Problem details
Tally the lines in the data below where the word "Rachunek" appears, and give the tally alone.

Records to process
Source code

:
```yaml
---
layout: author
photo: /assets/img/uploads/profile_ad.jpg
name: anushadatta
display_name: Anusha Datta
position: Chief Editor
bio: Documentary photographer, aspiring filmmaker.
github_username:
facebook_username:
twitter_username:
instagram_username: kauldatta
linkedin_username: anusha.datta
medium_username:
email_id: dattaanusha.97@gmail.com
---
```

---

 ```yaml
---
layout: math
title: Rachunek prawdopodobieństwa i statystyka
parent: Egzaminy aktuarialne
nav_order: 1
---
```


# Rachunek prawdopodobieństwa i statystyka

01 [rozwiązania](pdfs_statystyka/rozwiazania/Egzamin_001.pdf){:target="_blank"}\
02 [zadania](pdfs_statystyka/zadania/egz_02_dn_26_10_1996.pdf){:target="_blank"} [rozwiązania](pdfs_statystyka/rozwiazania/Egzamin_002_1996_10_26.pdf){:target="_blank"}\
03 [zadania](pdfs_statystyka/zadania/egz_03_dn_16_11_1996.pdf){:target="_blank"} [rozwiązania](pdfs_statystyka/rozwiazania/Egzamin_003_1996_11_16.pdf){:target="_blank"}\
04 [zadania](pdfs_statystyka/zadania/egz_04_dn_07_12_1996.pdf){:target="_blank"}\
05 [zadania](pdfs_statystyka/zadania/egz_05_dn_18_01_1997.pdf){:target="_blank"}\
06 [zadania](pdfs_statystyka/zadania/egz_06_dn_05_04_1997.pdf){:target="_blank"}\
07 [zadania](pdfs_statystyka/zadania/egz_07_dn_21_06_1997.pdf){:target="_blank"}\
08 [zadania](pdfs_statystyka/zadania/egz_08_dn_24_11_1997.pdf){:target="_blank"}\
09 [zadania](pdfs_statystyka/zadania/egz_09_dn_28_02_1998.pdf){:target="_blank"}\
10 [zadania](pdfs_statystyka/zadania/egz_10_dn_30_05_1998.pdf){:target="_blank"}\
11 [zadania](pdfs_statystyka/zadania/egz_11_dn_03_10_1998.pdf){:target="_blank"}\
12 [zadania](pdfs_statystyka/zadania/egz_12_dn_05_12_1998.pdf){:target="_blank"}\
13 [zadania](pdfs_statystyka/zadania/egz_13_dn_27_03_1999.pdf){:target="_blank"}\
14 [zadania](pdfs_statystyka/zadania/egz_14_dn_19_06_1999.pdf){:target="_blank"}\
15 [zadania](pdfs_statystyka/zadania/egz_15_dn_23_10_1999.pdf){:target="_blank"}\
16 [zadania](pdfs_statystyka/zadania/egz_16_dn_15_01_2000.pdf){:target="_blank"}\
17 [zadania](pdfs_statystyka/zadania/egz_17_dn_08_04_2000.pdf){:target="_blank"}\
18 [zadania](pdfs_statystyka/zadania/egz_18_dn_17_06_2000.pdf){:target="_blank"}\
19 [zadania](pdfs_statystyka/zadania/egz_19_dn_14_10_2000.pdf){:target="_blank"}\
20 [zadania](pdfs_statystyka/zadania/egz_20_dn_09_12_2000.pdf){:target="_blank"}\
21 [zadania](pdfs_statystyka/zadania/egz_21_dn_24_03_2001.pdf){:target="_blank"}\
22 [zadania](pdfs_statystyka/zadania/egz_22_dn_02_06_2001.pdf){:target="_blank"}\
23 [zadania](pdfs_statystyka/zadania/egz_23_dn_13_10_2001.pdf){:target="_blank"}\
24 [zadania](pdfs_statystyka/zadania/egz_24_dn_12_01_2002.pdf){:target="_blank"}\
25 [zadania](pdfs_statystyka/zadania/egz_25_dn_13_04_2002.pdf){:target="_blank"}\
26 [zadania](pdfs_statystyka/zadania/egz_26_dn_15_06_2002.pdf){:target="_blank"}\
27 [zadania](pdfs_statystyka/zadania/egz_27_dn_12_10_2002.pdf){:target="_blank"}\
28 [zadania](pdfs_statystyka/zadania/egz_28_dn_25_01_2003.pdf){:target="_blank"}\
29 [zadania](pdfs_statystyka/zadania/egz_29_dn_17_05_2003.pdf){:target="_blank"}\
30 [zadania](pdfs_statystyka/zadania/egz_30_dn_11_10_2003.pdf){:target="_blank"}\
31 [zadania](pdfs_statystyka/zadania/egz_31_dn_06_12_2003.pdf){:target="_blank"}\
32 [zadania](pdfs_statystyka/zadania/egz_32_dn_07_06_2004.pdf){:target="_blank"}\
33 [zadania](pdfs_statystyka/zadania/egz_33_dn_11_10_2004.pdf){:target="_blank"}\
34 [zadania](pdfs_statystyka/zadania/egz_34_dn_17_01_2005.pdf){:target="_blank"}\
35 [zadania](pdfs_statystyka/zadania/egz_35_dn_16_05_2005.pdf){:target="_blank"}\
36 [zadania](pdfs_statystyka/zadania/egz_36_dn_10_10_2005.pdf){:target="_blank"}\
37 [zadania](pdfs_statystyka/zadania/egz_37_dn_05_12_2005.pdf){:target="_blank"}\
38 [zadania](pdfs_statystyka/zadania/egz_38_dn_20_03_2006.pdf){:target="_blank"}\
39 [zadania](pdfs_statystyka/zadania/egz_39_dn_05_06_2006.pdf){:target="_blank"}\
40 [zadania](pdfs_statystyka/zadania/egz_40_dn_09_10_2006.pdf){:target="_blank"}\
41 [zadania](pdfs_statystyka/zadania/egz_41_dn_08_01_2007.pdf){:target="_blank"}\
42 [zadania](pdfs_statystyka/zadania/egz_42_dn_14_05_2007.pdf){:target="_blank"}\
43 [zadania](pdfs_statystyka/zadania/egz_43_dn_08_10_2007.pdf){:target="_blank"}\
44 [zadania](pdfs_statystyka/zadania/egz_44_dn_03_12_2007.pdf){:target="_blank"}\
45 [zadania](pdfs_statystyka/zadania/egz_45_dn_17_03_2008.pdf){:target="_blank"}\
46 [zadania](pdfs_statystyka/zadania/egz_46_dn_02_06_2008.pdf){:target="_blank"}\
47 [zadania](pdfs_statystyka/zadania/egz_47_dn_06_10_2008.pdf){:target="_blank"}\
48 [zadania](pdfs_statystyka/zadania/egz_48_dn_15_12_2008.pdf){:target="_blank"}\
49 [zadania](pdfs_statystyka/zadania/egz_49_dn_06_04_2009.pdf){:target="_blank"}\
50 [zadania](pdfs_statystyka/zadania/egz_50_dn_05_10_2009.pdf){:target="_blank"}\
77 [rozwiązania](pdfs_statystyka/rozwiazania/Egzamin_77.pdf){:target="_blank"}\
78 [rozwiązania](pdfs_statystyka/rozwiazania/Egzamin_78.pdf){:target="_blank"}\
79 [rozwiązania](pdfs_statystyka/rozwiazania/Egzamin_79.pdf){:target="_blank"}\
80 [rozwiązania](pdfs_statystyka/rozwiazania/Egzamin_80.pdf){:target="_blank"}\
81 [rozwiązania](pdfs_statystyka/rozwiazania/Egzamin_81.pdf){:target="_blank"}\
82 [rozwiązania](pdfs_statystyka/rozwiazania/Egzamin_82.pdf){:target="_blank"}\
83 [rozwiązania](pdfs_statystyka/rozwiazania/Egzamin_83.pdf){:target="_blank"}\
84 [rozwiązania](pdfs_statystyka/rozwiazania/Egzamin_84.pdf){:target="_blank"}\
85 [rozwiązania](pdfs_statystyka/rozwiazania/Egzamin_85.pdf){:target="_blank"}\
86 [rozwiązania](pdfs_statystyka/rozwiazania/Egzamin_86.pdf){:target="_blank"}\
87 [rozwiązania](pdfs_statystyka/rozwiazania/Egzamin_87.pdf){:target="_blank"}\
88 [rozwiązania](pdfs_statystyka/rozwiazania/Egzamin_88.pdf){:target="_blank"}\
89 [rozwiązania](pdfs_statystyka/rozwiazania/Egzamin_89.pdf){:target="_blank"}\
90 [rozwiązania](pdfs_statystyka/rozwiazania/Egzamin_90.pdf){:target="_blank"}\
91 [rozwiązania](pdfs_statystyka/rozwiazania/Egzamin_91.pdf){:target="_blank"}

Solution below
2